Items from a data source:
____

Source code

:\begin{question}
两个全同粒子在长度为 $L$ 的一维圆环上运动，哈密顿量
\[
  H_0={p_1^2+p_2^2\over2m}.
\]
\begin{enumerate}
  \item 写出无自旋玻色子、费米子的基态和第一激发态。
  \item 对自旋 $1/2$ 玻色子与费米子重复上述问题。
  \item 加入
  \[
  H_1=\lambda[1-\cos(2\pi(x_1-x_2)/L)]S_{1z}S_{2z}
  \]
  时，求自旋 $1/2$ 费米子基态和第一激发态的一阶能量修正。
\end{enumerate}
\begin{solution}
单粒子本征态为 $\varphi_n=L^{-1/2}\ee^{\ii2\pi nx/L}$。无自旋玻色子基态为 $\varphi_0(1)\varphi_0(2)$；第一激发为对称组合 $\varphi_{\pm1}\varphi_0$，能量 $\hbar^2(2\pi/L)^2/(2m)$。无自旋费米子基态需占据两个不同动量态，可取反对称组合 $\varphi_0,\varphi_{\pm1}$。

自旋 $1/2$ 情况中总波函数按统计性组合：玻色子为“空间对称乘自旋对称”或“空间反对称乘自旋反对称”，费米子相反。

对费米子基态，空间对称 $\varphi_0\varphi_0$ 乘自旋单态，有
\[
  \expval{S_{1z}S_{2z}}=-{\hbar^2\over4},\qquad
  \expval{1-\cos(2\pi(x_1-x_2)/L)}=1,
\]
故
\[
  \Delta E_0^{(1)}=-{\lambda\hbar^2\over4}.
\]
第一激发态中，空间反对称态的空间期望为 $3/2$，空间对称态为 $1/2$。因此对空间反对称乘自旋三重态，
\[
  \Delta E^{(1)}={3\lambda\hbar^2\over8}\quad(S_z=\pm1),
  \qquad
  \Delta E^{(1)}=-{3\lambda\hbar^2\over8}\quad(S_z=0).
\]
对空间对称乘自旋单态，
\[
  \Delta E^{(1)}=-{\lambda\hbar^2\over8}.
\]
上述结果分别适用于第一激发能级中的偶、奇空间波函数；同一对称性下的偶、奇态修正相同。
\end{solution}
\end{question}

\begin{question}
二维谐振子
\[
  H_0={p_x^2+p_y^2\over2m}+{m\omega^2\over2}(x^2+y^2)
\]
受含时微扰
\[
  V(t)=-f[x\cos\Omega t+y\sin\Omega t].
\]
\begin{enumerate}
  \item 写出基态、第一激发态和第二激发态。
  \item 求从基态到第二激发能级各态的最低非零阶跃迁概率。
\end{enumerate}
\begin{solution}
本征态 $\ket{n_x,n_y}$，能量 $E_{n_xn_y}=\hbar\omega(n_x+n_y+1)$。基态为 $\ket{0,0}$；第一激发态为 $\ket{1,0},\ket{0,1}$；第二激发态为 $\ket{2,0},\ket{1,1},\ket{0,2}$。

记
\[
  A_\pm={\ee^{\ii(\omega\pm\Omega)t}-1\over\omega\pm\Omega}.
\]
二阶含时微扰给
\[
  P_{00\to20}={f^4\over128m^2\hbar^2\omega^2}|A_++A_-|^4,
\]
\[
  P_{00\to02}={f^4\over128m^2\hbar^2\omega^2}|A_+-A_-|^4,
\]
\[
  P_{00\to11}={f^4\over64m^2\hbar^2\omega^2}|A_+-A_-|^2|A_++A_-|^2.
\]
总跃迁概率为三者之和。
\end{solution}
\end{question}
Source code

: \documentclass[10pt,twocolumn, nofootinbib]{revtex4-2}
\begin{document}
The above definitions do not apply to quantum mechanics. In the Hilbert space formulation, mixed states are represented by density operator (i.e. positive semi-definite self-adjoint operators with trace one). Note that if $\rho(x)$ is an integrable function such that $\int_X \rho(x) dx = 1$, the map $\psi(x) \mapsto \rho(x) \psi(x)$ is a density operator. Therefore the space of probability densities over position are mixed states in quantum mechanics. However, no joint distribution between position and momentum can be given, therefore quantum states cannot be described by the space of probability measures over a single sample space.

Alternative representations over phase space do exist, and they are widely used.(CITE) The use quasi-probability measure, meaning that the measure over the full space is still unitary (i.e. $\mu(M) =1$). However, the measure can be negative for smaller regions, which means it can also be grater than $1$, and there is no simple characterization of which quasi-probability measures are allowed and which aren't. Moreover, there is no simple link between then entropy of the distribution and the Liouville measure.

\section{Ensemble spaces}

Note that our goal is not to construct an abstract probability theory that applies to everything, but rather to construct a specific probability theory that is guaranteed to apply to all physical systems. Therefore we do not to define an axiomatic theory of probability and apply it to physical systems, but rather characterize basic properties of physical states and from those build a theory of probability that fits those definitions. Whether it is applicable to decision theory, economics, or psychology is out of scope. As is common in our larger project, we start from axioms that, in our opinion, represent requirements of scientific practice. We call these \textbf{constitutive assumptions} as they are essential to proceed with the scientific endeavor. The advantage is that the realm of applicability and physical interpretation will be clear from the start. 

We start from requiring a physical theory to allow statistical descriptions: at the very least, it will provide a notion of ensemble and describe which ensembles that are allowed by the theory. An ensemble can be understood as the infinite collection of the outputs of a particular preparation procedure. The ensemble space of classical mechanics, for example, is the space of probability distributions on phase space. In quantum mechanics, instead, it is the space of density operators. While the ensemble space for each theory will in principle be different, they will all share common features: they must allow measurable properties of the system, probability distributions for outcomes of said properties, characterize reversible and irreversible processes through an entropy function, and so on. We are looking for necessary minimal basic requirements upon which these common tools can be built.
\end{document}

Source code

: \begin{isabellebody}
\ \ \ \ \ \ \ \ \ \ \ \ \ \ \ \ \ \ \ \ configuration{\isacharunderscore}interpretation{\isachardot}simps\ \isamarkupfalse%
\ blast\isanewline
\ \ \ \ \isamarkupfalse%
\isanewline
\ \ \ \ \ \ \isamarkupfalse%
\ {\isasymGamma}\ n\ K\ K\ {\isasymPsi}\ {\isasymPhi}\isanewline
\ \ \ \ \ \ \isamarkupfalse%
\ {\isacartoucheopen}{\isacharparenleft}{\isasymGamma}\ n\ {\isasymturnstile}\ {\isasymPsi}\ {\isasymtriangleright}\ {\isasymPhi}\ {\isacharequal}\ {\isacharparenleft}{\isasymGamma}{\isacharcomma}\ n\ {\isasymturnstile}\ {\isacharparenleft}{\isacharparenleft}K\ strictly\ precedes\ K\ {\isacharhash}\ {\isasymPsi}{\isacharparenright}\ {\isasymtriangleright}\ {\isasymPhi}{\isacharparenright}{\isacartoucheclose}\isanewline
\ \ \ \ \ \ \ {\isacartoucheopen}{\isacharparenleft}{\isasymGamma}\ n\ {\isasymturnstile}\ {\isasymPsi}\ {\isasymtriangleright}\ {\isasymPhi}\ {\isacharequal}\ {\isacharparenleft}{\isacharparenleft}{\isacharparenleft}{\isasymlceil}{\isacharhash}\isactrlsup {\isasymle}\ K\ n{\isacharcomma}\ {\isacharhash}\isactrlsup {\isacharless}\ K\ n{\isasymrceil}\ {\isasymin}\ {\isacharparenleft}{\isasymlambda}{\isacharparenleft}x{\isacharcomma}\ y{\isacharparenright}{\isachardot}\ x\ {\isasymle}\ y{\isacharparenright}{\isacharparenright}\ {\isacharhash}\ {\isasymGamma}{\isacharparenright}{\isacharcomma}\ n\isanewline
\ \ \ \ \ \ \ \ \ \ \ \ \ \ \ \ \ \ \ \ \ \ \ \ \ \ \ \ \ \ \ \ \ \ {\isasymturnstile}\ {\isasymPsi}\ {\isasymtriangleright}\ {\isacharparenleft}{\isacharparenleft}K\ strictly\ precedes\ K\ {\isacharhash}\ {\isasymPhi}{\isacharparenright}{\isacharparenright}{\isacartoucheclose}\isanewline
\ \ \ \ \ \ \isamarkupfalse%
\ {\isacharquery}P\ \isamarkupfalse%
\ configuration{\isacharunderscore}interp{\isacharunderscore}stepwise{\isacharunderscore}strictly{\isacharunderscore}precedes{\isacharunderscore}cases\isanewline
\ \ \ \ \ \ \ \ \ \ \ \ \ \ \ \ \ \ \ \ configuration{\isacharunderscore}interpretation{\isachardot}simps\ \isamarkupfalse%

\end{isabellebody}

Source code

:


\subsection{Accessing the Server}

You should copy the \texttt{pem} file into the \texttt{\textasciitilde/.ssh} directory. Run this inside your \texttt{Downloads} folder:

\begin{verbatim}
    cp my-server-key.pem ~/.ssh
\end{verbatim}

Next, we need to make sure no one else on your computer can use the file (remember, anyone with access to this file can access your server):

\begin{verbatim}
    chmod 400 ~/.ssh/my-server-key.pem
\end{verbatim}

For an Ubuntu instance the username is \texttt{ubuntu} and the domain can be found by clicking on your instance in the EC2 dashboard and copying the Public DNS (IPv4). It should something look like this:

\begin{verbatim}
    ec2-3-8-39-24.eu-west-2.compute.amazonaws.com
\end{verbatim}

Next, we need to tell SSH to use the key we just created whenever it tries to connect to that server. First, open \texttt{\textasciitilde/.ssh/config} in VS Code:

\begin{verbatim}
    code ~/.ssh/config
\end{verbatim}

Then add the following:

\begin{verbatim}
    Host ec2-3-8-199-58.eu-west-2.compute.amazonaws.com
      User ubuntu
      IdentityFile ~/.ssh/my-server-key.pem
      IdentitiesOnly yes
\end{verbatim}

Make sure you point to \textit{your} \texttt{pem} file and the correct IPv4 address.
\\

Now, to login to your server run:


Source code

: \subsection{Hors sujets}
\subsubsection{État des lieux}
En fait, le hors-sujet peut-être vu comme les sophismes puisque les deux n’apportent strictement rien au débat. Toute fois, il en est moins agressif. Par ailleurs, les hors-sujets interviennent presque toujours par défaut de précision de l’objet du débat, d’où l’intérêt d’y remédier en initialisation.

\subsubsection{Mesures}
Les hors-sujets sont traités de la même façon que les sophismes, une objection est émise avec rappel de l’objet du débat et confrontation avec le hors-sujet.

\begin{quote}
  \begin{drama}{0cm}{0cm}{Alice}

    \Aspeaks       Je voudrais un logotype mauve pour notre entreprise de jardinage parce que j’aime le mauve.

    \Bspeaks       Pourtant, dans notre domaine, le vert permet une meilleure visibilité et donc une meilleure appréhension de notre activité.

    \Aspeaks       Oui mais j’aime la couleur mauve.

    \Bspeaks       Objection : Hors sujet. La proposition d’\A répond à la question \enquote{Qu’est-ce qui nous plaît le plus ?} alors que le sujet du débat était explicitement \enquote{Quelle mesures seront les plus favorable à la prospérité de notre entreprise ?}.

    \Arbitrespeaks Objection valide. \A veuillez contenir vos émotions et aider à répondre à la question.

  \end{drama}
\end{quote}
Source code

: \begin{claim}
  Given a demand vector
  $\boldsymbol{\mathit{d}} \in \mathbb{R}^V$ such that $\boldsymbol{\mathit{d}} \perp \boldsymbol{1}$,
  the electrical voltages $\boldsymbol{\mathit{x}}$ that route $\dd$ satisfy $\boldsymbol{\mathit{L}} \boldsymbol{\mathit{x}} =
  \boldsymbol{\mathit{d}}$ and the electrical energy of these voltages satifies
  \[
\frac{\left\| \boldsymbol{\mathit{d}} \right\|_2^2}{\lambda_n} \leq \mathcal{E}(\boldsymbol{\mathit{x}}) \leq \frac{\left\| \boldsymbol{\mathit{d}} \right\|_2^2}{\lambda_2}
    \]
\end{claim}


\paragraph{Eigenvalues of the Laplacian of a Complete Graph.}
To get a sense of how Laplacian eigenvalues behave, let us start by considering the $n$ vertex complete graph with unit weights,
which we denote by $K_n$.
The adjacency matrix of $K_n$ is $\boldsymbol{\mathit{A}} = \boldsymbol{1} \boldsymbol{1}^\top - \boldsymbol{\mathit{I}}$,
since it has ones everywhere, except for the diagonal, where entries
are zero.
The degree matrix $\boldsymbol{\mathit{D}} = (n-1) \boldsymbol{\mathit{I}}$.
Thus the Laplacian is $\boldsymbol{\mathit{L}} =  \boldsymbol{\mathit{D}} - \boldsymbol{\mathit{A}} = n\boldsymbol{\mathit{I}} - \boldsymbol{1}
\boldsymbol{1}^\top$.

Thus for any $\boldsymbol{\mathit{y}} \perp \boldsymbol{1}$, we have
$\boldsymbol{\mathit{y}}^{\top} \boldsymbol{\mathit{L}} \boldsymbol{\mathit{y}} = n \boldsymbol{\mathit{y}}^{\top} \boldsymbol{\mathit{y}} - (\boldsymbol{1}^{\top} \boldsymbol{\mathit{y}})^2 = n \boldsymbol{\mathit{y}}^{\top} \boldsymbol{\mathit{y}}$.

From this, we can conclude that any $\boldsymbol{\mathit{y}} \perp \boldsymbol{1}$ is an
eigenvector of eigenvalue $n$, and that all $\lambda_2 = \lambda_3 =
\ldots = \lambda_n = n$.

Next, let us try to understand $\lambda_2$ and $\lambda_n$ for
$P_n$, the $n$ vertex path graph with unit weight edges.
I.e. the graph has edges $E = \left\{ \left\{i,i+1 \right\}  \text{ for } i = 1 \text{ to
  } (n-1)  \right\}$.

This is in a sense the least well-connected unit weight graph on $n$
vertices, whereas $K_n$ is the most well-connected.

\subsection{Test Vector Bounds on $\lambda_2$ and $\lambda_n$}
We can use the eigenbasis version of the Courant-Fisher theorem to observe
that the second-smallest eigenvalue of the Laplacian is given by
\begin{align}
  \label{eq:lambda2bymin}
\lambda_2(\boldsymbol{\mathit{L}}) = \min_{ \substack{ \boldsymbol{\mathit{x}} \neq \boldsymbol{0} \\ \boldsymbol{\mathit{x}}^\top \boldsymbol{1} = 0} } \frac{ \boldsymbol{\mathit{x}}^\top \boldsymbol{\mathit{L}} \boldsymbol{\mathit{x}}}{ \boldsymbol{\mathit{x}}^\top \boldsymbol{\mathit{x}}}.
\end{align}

____

(Work instruction): Only the number is wanted: how many lines in the entries above contain the word "should"?

(Response to the exercise): 2